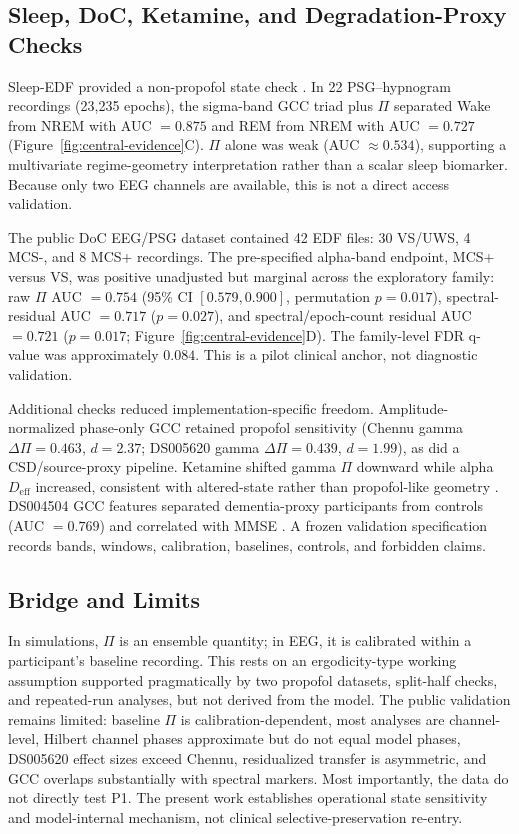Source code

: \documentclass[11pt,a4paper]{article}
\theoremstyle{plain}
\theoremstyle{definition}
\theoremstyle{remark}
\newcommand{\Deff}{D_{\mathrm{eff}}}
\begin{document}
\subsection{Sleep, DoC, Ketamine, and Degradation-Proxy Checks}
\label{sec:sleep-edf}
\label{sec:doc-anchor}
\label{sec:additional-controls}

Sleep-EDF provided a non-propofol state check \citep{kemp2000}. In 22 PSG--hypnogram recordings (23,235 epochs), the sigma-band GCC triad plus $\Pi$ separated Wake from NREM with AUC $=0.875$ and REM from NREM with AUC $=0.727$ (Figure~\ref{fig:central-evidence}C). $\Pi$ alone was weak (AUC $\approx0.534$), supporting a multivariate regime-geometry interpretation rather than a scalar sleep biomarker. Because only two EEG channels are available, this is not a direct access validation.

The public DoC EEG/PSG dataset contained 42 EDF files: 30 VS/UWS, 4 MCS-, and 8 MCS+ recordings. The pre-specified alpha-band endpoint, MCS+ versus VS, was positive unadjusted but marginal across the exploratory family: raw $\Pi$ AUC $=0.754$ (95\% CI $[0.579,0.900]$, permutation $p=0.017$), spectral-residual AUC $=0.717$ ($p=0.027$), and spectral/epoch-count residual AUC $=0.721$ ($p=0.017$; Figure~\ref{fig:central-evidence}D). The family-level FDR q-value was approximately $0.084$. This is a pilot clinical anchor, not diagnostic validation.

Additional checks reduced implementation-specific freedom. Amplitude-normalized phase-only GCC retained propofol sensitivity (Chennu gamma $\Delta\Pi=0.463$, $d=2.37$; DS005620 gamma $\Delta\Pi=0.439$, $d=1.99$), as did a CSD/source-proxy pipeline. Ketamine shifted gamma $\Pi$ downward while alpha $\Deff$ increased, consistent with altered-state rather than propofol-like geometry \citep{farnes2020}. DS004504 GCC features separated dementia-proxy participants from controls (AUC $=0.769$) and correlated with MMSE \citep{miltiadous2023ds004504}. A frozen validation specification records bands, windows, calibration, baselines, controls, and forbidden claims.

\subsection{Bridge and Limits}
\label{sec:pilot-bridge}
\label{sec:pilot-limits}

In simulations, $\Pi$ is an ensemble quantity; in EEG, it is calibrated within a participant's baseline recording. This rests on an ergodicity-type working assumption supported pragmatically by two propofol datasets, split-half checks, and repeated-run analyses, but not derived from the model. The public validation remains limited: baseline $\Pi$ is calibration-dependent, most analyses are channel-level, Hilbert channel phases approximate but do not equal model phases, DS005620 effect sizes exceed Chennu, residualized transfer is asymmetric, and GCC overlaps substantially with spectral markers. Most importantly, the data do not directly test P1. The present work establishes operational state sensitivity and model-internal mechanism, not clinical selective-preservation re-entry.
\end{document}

============

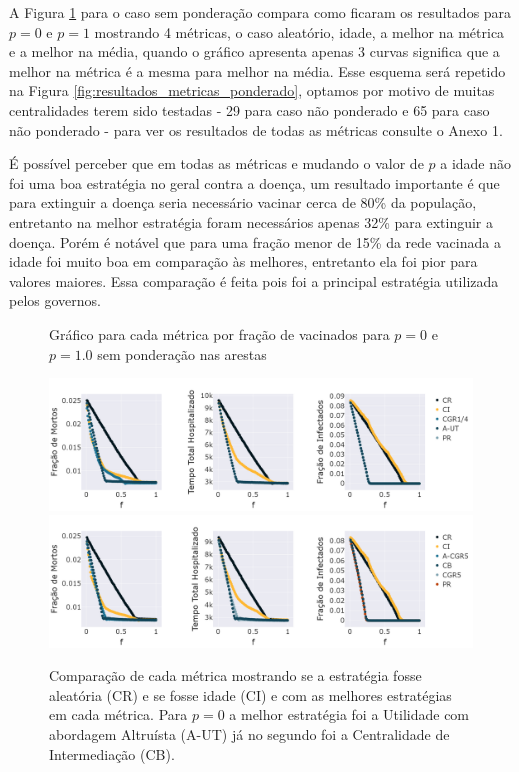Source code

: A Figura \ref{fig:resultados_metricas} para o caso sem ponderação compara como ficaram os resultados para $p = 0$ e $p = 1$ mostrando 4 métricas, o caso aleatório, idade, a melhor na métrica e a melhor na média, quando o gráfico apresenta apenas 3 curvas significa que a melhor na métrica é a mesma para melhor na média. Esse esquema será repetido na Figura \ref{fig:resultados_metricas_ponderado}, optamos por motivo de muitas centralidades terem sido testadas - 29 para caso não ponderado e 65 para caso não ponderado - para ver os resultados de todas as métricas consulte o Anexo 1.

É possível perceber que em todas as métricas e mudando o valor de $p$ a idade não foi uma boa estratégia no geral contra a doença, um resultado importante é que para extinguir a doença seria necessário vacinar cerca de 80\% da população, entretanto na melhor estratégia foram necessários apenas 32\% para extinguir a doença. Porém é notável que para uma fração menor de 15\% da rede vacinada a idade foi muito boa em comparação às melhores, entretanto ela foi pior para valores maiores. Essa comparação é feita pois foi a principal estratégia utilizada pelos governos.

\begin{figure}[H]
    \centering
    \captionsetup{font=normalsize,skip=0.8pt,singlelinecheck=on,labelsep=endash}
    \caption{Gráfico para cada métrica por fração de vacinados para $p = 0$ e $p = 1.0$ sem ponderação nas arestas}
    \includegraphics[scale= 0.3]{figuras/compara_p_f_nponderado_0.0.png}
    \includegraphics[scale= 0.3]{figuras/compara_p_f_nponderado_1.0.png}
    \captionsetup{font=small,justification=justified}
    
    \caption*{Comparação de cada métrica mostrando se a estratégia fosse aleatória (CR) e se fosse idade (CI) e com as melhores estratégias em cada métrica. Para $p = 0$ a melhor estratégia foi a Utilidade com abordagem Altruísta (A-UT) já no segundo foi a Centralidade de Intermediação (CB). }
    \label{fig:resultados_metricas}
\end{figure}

============

• [Task objective]: Every line above with the string "fração" in it needs to be copied.

• [Output below]:
É possível perceber que em todas as métricas e mudando o valor de $p$ a idade não foi uma boa estratégia no geral contra a doença, um resultado importante é que para extinguir a doença seria necessário vacinar cerca de 80\% da população, entretanto na melhor estratégia foram necessários apenas 32\% para extinguir a doença. Porém é notável que para uma fração menor de 15\% da rede vacinada a idade foi muito boa em comparação às melhores, entretanto ela foi pior para valores maiores. Essa comparação é feita pois foi a principal estratégia utilizada pelos governos.
    \caption{Gráfico para cada métrica por fração de vacinados para $p = 0$ e $p = 1.0$ sem ponderação nas arestas}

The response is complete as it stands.